Problem requirements —
Would you write out, word for word, each line of the records below from the top through the one holding "separated by a"?

Extracted records:
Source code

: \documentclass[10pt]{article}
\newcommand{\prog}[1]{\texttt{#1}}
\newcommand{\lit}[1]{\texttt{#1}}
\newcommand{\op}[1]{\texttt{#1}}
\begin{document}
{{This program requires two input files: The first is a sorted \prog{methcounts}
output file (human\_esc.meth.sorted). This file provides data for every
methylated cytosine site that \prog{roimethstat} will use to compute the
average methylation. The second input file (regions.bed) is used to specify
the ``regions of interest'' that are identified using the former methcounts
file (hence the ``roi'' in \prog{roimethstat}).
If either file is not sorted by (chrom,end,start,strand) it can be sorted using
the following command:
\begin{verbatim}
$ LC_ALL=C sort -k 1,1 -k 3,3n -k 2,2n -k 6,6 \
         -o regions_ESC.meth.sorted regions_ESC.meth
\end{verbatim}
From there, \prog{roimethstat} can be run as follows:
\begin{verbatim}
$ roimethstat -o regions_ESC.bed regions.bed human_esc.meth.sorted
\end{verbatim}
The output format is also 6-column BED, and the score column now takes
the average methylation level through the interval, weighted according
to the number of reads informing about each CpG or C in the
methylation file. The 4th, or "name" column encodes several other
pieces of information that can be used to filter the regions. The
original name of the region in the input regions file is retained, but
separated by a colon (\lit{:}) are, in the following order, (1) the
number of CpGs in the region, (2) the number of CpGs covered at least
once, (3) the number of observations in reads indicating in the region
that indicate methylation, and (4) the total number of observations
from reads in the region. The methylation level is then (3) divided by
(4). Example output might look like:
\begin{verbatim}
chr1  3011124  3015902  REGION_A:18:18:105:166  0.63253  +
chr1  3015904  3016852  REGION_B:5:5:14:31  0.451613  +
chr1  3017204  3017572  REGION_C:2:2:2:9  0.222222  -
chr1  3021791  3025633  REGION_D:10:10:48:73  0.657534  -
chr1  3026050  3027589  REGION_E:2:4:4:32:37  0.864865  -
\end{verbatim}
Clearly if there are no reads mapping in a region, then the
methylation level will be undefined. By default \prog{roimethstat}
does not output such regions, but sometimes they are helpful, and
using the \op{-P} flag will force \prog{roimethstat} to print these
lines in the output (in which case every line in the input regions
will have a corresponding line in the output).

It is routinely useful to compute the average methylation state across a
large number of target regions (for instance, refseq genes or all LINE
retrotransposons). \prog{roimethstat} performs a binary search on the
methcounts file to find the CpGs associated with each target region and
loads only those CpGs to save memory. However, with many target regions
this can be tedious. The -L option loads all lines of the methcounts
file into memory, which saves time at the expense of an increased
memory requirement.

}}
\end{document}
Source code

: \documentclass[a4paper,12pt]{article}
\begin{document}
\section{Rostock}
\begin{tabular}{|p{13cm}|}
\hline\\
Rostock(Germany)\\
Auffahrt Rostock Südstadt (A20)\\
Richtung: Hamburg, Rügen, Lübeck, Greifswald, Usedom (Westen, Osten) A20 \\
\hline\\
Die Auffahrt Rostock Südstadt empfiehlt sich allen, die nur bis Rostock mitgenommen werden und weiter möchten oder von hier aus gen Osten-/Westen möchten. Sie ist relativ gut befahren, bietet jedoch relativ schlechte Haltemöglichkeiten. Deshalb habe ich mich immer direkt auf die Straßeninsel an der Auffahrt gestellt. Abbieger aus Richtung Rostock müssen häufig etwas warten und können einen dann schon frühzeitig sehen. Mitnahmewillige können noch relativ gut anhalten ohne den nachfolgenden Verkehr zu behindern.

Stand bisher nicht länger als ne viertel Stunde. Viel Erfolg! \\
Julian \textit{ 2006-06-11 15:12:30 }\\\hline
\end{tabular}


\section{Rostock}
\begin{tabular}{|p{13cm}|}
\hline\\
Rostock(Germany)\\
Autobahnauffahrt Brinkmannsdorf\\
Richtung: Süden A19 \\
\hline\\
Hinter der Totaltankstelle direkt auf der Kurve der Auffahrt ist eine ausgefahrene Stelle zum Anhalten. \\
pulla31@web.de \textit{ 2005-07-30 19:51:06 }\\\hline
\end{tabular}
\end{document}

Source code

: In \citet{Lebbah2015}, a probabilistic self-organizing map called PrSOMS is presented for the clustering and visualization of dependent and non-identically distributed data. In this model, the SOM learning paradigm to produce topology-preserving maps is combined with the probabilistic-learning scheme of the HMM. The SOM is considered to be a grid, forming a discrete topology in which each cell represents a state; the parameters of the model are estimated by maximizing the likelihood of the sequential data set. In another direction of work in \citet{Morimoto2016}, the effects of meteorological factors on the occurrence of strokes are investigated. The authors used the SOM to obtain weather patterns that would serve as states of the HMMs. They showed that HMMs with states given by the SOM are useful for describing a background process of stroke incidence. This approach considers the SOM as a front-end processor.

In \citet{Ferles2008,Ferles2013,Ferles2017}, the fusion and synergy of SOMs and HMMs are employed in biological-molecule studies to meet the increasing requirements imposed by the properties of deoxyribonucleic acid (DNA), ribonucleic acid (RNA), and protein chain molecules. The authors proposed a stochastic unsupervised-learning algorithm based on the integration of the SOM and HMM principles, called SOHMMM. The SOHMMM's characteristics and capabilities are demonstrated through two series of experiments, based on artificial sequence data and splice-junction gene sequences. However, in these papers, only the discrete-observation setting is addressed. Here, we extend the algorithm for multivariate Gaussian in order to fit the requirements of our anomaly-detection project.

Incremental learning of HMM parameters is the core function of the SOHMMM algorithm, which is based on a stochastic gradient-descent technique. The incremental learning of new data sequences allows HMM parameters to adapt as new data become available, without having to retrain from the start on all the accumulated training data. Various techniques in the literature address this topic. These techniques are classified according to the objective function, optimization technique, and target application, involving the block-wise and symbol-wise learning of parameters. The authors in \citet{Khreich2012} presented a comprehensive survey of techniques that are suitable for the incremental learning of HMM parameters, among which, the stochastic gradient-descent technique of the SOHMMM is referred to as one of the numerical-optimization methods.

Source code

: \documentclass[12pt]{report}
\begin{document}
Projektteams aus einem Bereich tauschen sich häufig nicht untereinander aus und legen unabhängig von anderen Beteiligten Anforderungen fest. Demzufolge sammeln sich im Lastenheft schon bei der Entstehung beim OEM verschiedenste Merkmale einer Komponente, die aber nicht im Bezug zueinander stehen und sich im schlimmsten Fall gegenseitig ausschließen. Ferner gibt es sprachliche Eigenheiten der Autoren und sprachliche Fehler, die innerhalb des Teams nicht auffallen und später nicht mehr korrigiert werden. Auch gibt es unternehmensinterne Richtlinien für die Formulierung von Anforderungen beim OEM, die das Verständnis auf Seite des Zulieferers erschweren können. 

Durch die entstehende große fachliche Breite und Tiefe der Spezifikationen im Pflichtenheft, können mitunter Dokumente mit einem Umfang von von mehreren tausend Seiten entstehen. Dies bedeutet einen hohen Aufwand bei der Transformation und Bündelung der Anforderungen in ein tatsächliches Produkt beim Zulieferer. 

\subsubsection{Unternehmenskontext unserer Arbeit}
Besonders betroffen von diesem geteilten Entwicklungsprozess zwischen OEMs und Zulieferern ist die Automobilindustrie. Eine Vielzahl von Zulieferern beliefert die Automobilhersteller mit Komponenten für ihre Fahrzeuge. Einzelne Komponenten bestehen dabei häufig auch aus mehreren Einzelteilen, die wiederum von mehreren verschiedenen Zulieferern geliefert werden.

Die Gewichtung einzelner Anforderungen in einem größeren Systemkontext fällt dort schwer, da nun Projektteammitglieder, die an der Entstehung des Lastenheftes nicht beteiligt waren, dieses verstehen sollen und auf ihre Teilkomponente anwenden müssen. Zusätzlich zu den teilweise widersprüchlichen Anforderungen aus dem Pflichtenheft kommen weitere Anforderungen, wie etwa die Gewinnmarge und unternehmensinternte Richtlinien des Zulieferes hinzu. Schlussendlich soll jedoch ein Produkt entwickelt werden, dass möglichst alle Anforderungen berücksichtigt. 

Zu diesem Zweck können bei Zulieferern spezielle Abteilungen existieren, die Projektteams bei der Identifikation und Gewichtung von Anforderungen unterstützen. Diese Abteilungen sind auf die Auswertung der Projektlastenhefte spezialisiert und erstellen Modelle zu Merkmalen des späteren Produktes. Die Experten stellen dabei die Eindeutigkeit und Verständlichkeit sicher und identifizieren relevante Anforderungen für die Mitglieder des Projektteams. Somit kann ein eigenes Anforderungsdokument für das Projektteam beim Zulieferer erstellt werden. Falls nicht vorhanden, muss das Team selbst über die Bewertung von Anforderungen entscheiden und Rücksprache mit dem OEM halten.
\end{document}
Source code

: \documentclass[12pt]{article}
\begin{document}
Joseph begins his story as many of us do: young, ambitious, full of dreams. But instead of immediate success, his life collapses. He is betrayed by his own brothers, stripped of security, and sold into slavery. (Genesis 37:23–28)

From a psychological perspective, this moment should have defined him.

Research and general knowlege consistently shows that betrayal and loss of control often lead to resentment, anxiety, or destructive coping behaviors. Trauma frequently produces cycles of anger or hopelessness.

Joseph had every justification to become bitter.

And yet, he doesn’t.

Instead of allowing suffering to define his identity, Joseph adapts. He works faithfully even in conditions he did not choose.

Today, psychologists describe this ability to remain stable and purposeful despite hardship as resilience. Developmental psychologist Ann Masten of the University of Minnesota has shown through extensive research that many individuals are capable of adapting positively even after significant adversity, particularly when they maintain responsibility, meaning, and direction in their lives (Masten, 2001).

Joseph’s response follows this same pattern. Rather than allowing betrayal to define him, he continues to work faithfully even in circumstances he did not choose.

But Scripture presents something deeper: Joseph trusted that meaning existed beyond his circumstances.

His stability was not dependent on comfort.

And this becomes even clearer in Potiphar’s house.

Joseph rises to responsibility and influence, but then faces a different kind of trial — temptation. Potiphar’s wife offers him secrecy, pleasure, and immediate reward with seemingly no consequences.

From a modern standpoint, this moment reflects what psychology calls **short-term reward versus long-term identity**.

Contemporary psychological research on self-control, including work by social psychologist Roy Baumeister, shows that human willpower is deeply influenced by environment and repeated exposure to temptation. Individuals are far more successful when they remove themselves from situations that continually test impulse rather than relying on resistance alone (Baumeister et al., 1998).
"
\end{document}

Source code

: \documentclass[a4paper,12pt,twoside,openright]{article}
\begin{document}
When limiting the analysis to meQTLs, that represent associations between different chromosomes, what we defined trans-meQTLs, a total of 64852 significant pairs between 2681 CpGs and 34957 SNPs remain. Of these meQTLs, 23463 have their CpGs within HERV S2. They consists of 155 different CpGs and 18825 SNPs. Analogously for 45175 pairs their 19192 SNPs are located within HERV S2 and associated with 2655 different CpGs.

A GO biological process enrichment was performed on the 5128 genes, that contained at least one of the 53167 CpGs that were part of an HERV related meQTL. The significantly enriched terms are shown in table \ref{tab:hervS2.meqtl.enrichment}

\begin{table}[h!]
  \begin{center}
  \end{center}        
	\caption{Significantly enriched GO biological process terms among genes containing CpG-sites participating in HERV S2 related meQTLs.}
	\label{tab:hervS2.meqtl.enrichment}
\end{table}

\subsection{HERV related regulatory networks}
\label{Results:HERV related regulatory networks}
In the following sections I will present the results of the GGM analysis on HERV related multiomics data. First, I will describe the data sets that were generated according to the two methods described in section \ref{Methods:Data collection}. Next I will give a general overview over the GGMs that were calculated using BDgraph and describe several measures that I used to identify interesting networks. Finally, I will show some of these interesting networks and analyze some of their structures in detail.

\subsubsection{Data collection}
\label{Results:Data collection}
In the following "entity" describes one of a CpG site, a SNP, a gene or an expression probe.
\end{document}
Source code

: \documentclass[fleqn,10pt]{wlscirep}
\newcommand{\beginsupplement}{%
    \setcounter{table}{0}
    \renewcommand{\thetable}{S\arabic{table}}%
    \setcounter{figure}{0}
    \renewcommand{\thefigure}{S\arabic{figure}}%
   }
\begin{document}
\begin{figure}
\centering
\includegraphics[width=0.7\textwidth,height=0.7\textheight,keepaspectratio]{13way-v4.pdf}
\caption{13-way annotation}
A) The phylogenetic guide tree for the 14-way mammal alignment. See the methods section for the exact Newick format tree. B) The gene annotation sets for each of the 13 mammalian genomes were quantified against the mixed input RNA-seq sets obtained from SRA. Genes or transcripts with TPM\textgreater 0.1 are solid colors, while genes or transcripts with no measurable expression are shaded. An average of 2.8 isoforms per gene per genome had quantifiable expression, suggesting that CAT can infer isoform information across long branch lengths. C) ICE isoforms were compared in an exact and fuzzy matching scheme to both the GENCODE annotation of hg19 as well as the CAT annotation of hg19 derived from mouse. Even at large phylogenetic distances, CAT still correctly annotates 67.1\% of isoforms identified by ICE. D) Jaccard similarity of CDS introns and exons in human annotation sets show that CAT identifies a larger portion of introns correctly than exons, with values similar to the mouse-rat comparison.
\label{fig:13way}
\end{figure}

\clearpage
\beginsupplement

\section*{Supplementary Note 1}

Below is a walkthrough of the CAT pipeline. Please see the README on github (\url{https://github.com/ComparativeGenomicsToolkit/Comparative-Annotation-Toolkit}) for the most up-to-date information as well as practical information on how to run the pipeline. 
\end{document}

Result below —
Source code

: \documentclass[10pt]{article}
\newcommand{\prog}[1]{\texttt{#1}}
\newcommand{\lit}[1]{\texttt{#1}}
\newcommand{\op}[1]{\texttt{#1}}
\begin{document}
{{This program requires two input files: The first is a sorted \prog{methcounts}
output file (human\_esc.meth.sorted). This file provides data for every
methylated cytosine site that \prog{roimethstat} will use to compute the
average methylation. The second input file (regions.bed) is used to specify
the ``regions of interest'' that are identified using the former methcounts
file (hence the ``roi'' in \prog{roimethstat}).
If either file is not sorted by (chrom,end,start,strand) it can be sorted using
the following command:
\begin{verbatim}
$ LC_ALL=C sort -k 1,1 -k 3,3n -k 2,2n -k 6,6 \
         -o regions_ESC.meth.sorted regions_ESC.meth
\end{verbatim}
From there, \prog{roimethstat} can be run as follows:
\begin{verbatim}
$ roimethstat -o regions_ESC.bed regions.bed human_esc.meth.sorted
\end{verbatim}
The output format is also 6-column BED, and the score column now takes
the average methylation level through the interval, weighted according
to the number of reads informing about each CpG or C in the
methylation file. The 4th, or "name" column encodes several other
pieces of information that can be used to filter the regions. The
original name of the region in the input regions file is retained, but
separated by a colon (\lit{:}) are, in the following order, (1) the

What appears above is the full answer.